* **Material for this task**:
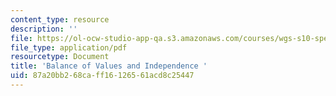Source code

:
 ```yaml
---
content_type: resource
description: ''
file: https://ol-ocw-studio-app-qa.s3.amazonaws.com/courses/wgs-s10-special-topics-in-women-gender-studies-seminar-latina-womens-voices-spring-2010/87a20bb268caff16126561acd8c25447_MITWGS_S10S10_blnce.pdf
file_type: application/pdf
resourcetype: Document
title: 'Balance of Values and Independence '
uid: 87a20bb2-68ca-ff16-1265-61acd8c25447
---
```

* **Your task**:
Without any pictures, repeat the listing exactly.

* **Result below**:
Source code

:
 ```yaml
---
content_type: resource
description: ''
file: https://ol-ocw-studio-app-qa.s3.amazonaws.com/courses/wgs-s10-special-topics-in-women-gender-studies-seminar-latina-womens-voices-spring-2010/87a20bb268caff16126561acd8c25447_MITWGS_S10S10_blnce.pdf
file_type: application/pdf
resourcetype: Document
title: 'Balance of Values and Independence '
uid: 87a20bb2-68ca-ff16-1265-61acd8c25447
---
```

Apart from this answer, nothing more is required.